In the present study, we constructed computational models to predict brain Aβ pathology based on plasma biomarkers, APOE genotypes, cognitive test scores and key demographics. Our integrated models were able to accurately predict Aβ positivity, with the best performance observed in the MCI group, particularly in the aMCI subgroup. We developed other integrated models based on plasma biomarkers alone which were able to discriminate the patients in different development stages of dementia. All plasma biomarkers were found to fluctuate in participants with comorbidities or family history.

Methods

Study participants

Participants were consecutively enrolled from Sixth People’s Hospital, Shanghai, China. The inclusion criteria were as follows: (1) aged 40 to 85 years; (2) educated for more than one year and fully understand the neuropsychological tests; (3) consent to the blood tests, cranial MRI and 18F-florbetapir PET scan. The exclusion criteria were as follows: (1) significant systemic illness or renal and hepatic dysfunction which may interfere with the results of plasma biomarkers; (2) Individuals with a history of significant neurologic disease and psychiatric disorders; (3) other conditions which may be adversely affecting cognitive function. To evaluate the performance of our integrated model, we hypothesized that our integrated model would exceed the current standard clinical method to diagnose AD in AUC. According to clinical data, the standard AUC is defined as 0.85 and our model is expected to have an AUC of 0.90. According to statistical convention, we set a two tailored α = 0.05 and β = 0.2. Using the formula \(N=\frac{{Z}_{1-\alpha }\sqrt{{V}_{H0}(\widehat{AUC})}+{Z}_{1-\beta }\sqrt{V(\widehat{AU{C}_{new}})+V(\widehat{AU{C}_{standard}})}}{AU{C}_{new}-AU{C}_{standard}}\), we determined the minimum sample size required is 415. As a result, 609 participants with available data from both blood tests and 18F-florbetapir PET scan within 3 months after blood sampling were included in this study. The sample size is sufficient to reject the null hypothesis24. Written informed consents were obtained from all the participants or their caregivers. The ethics committee of Shanghai Jiao Tong University Affiliated Sixth People’s Hospital approved this study.

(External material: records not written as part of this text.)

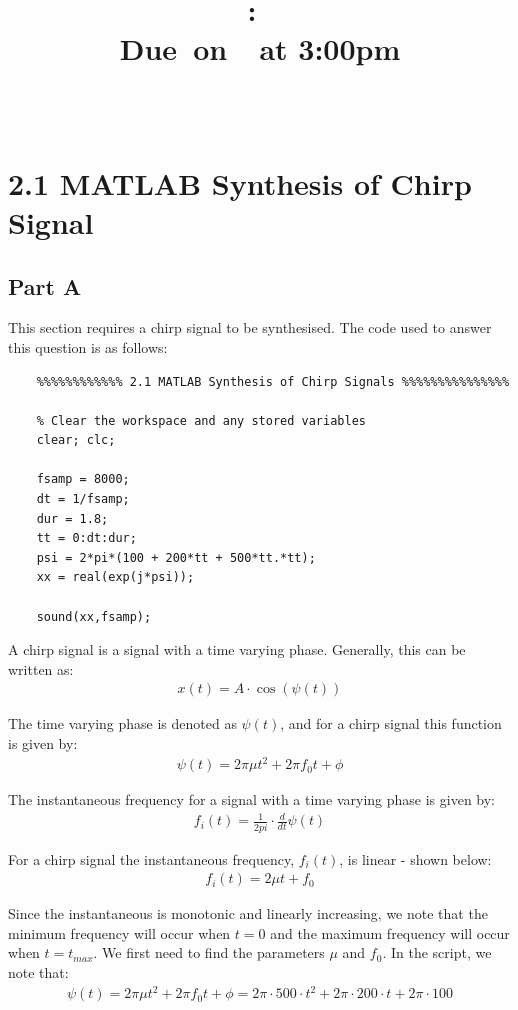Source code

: \documentclass{article}
\title{
    \vspace{2in}
    \textmd{\textbf{\hmwkClass:\ \hmwkTitle}}\\
    \normalsize\vspace{0.1in}\small{Due\ on\ \hmwkDueDate\ at 3:00pm}\\
    \vspace{0.1in}\large{\textit{\hmwkClassInstructor\ \hmwkClassTime}}
    \vspace{3in}
}
\author{\textbf{\hmwkAuthorName}}
\date{}
\begin{document}
\maketitle

\pagebreak


\section{2.1 MATLAB Synthesis of Chirp Signal}
\subsection{Part A}
This section requires a chirp signal to be synthesised. The code used to answer this question is as follows:

\begin{lstlisting}
	%%%%%%%%%%%% 2.1 MATLAB Synthesis of Chirp Signals %%%%%%%%%%%%%%%
	
	% Clear the workspace and any stored variables
	clear; clc;
	
	fsamp = 8000;
	dt = 1/fsamp;
	dur = 1.8;
	tt = 0:dt:dur;
	psi = 2*pi*(100 + 200*tt + 500*tt.*tt);
	xx = real(exp(j*psi));
	
	sound(xx,fsamp);
\end{lstlisting}

A chirp signal is a signal with a time varying phase. Generally, this can be written as:
\begin{align}
	x(t) = A \cdot \cos(\psi(t))
\end{align}

The time varying phase is denoted as $\psi(t)$, and for a chirp signal this function is given by:
\begin{align}
	\psi(t) = 2 \pi \mu t^2 + 2 \pi f_0 t + \phi
\end{align}

The instantaneous frequency for a signal with a time varying phase is given by:
\begin{align}
	f_i(t) = \frac{1}{2 pi} \cdot \frac{d}{dt} \psi(t)
\end{align}

For a chirp signal the instantaneous frequency, $f_i(t)$, is linear - shown below:
\begin{align}
	 f_i(t)= 2 \mu t + f_0
\end{align}

Since the instantaneous is monotonic and linearly increasing, we note that the minimum frequency will occur when $t = 0$ and the maximum frequency will occur when $t = t_{max}$. We first need to find the parameters $\mu$ and $f_0$. In the script, we note that:
\begin{align}
	\psi(t) = 2 \pi \mu t^2 + 2 \pi f_0 t + \phi = 2 \pi \cdot 500 \cdot t^2 + 2 \pi \cdot 200 \cdot t + 2 \pi \cdot 100
\end{align}
\end{document}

Neuropsychological assessment and diagnostic classification

The Chinese version of the Mini-Mental State Examination (MMSE)25, Montreal Cognitive Assessment-Basic (MoCA-BC)26, and Addenbrooke’s Cognitive Examination-III (ACE-III-CV)27 were selected as brief cognitive screening tests. Global functional status was assessed by Activities of Daily Living (ADL) and Functional Assessment Questionnaire (FAQ)28. Different cognitive domains were assessed by a battery of standardized neuropsychological tests, including Auditory Verbal Learning Test (AVLT)29 20 min delayed free recall and AVLT recognition for memory, Boston Naming Test (BNT)30 and Animal Verbal Fluency Test (AFT)31 for language, Shape Trail Test Part A and B (STT-A, STT-B)32 for executive function.

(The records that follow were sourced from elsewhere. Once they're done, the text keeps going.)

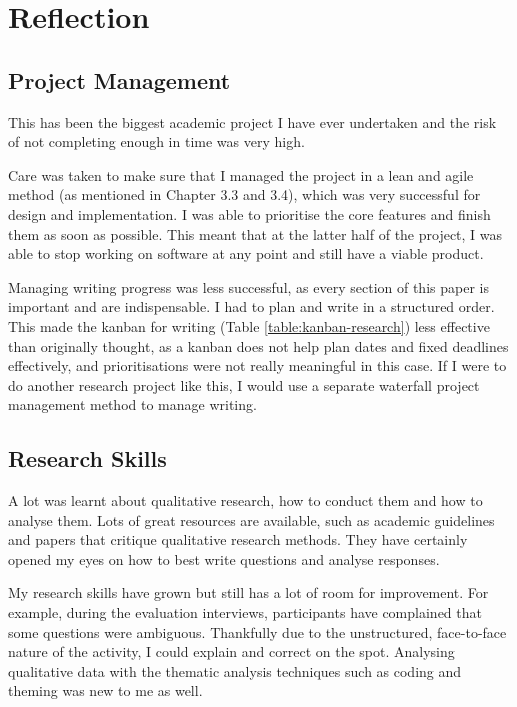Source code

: \chapter{Reflection} 

\section{Project Management}

This has been the biggest academic project I have ever undertaken and 
the risk of not completing enough in time was very high.

Care was taken to make sure that I managed the project in a lean and agile method (as mentioned in Chapter 3.3 and 3.4), 
which was very successful for design and implementation. 
I was able to prioritise the core features and finish them as soon as possible. 
This meant that at the latter half of the project, I was able to stop working on software at any point and still have a viable product.

Managing writing progress was less successful, as every section of this paper is important and are indispensable. 
I had to plan and write in a structured order. This made the kanban for writing (Table \ref{table:kanban-research}) 
less effective than originally thought, as a kanban does not help plan dates and fixed deadlines effectively, 
and prioritisations were not really meaningful in this case. 
If I were to do another research project like this, I would use a separate waterfall project management method to manage writing.

\section{Research Skills}

A lot was learnt about qualitative research, how to conduct them and how to analyse them.
Lots of great resources are available, such as academic guidelines and papers that critique qualitative research methods.
They have certainly opened my eyes on how to best write questions and analyse responses.

My research skills have grown but still has a lot of room for improvement. 
For example, during the evaluation interviews, participants have complained that some questions were ambiguous. 
Thankfully due to the unstructured, face-to-face nature of the activity, I could explain and correct on the spot.
Analysing qualitative data with the thematic analysis techniques such as coding and theming \citep{clarke2014thematic} 
was new to me as well.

The clinical diagnosis of probable Alzheimer’s disease dementia was made by experienced neurologists according to the National Institute on Aging and Alzheimer’s Association (NIA-AA) criteria33, and only those with positive results of 18F-florbetapir PET scan were classified as Alzheimer’s disease dementia patients. Participants met the criteria for all-cause dementia but not classified as Alzheimer’s disease dementia were classified as non-Alzheimer’s disease dementia patients. Participants with cognitive symptoms but not met the diagnostic criteria for dementia were classified as MCI if they met the actuarial neuropsychological criteria put forward by Jak and Bondi34. The subgroup of aMCI was defined based on the impaired performance on AVLT delayed free recall and AVLT recognition. In the participants who performed essentially normal on neuropsychological tests, those with self-reported and concerned memory decline within the last 5 years and onset age over 60 years were classified as subjective cognitive decline (SCD)35.

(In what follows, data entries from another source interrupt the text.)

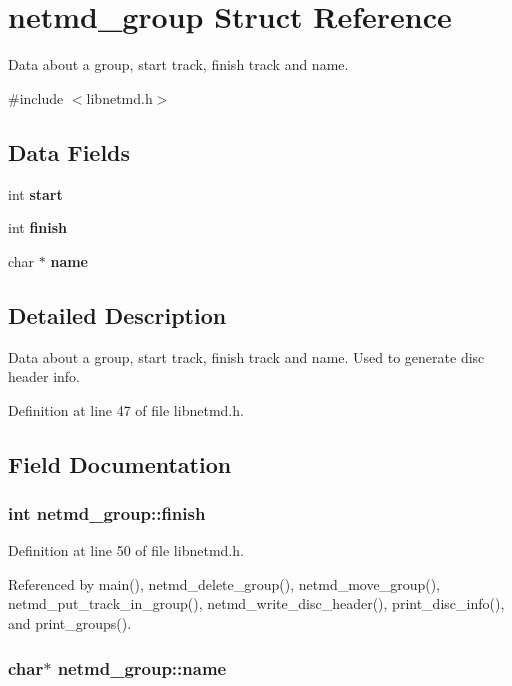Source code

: \section{netmd\_\-group Struct Reference}
\label{structnetmd__group}


Data about a group, start track, finish track and name.  


{\ttfamily \#include $<$libnetmd.h$>$}\subsection*{Data Fields}
\begin{DoxyCompactItemize}
\item 
int {\bf start}
\item 
int {\bf finish}
\item 
char $\ast$ {\bf name}
\end{DoxyCompactItemize}


\subsection{Detailed Description}
Data about a group, start track, finish track and name. Used to generate disc header info. 

Definition at line 47 of file libnetmd.h.

\subsection{Field Documentation}
\subsubsection[{finish}]{\setlength{\rightskip}{0pt plus 5cm}int {\bf netmd\_\-group::finish}}\label{structnetmd__group_a7af30236ab1c8cc3b835c0697b2a2423}


Definition at line 50 of file libnetmd.h.

Referenced by main(), netmd\_\-delete\_\-group(), netmd\_\-move\_\-group(), netmd\_\-put\_\-track\_\-in\_\-group(), netmd\_\-write\_\-disc\_\-header(), print\_\-disc\_\-info(), and print\_\-groups().
\subsubsection[{name}]{\setlength{\rightskip}{0pt plus 5cm}char$\ast$ {\bf netmd\_\-group::name}}\label{structnetmd__group_a12eb00ed3614673cde34ae2907640f6c}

Measurements of plasma Aβ42, Aβ40, T-tau, P-tau181 and NfL

The latest Simoa technique (Single Molecule Array, by Quanterix) was used for plasma biomarker detection. All of these five biomarkers were detected using two steps reaction methods. Aβ42, Aβ40 and T-tau were detected using Neurology 3-Plex A Assay Kit (Lot 502838). For the first step, 25 µl bead, 20 µl detector and 38 µl sample were diluted with 114 µl diluent, the incubation time was 47 cadences (45 s per cadence). For the second step, 100 µl β-galactosidase-streptavidin (SBG) was added into the reaction mixture, and the incubation time was 7 cadences. 50 µl resorufin β-D-galactopyranoside (RGP) was added for the measurement. P-tau 181 was detected using P-tau 181 Assay Kit V2 (Lot 502923). For the first step, 25 µl bead, 20 µl detector and 25 µl sample were diluted with 75 µl diluent, the incubation time was 47 cadences. For the second step, 100 µl SBG was added into the reaction mixture, and the incubation time was 7 cadences. 50 µl RGP was added for the measurement. NfL was detected using NF-light Assay Kit (Lot 202700). For the first step, 25 µl bead, 20 µl detector and 38 µl sample were diluted with 114 µl diluent, the incubation time was 47 cadences. For the second step, 100 µl SBG was added to the reaction mixture, and the incubation time was 7 cadences. 50 µl RGP was added for the measurement. Twenty-four samples were tested using duplicate measurements to ensure the repeatability of our experiment based on Simoa platform, and the remaining 585 samples were tested using singlicate measurement. All the samples were analyzed on one occasion.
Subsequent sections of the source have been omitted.